*** The input Section Begins ***

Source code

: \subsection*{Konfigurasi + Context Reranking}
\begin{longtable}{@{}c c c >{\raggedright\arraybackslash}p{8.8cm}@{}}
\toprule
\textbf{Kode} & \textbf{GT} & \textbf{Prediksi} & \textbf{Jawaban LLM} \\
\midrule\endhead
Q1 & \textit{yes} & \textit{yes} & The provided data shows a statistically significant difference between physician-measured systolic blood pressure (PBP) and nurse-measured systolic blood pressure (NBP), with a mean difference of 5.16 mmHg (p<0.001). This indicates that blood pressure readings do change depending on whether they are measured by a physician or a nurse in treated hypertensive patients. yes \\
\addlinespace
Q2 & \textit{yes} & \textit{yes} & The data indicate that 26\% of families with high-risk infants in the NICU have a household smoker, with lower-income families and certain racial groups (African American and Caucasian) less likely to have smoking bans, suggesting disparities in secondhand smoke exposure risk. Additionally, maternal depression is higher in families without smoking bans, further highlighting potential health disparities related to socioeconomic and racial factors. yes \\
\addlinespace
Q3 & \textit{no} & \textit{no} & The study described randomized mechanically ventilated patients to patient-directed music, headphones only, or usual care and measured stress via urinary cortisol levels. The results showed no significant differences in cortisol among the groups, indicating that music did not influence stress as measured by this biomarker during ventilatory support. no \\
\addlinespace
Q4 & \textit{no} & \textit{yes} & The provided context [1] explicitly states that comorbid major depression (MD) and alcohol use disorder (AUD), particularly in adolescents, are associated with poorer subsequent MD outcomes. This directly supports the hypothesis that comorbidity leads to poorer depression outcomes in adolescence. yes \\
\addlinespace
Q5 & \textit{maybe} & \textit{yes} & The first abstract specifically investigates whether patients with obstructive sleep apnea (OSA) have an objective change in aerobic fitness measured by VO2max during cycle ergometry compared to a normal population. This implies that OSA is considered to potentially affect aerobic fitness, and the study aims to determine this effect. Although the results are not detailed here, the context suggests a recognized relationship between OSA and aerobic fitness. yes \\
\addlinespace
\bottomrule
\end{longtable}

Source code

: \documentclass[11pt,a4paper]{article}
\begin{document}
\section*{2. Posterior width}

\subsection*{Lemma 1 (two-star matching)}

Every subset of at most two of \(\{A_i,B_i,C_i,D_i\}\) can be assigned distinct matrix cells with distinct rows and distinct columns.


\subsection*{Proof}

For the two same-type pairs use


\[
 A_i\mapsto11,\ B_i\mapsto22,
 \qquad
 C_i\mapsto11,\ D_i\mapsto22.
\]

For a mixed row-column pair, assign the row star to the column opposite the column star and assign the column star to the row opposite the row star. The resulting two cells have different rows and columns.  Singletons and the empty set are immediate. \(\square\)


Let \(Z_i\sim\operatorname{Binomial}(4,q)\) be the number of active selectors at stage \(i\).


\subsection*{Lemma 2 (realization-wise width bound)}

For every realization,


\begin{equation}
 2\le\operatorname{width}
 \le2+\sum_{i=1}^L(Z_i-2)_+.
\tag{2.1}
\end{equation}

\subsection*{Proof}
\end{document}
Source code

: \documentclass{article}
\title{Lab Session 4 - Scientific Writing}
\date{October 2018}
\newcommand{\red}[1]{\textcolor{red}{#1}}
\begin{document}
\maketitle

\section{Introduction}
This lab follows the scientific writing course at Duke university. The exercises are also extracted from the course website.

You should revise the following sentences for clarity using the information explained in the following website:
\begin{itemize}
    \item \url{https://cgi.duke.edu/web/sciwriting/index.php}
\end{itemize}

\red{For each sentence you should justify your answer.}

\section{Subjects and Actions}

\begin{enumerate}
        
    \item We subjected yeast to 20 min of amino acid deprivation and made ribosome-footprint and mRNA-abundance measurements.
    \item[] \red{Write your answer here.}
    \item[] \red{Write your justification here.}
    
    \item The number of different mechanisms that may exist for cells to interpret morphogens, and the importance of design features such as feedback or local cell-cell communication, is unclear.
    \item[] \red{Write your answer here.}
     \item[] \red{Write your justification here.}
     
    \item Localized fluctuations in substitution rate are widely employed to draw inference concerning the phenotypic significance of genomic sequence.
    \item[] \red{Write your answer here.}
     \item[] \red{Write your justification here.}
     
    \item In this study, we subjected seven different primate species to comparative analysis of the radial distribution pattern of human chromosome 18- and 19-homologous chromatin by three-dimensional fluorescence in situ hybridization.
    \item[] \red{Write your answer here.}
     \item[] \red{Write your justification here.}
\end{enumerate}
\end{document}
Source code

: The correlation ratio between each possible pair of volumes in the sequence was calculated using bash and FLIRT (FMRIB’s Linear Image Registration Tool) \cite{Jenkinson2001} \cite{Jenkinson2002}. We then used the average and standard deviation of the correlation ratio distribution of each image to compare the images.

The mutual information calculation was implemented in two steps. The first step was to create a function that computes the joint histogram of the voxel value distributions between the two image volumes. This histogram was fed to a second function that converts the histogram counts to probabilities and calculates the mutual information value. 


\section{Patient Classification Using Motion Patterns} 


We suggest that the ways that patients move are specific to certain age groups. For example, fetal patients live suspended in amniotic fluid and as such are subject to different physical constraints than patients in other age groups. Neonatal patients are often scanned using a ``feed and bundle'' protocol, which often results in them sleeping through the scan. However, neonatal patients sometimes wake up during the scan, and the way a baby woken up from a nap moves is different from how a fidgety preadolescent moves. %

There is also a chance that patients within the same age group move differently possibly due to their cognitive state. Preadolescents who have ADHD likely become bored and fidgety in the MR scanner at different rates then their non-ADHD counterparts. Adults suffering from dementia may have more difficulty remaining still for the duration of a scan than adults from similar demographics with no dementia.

*** The input Section Ends ***

_Instructions for the task:_ Using the records above, copy every line that has the word "documentclass" in it.

_Solution to this task:_
: \documentclass[11pt,a4paper]{article}
: \documentclass{article}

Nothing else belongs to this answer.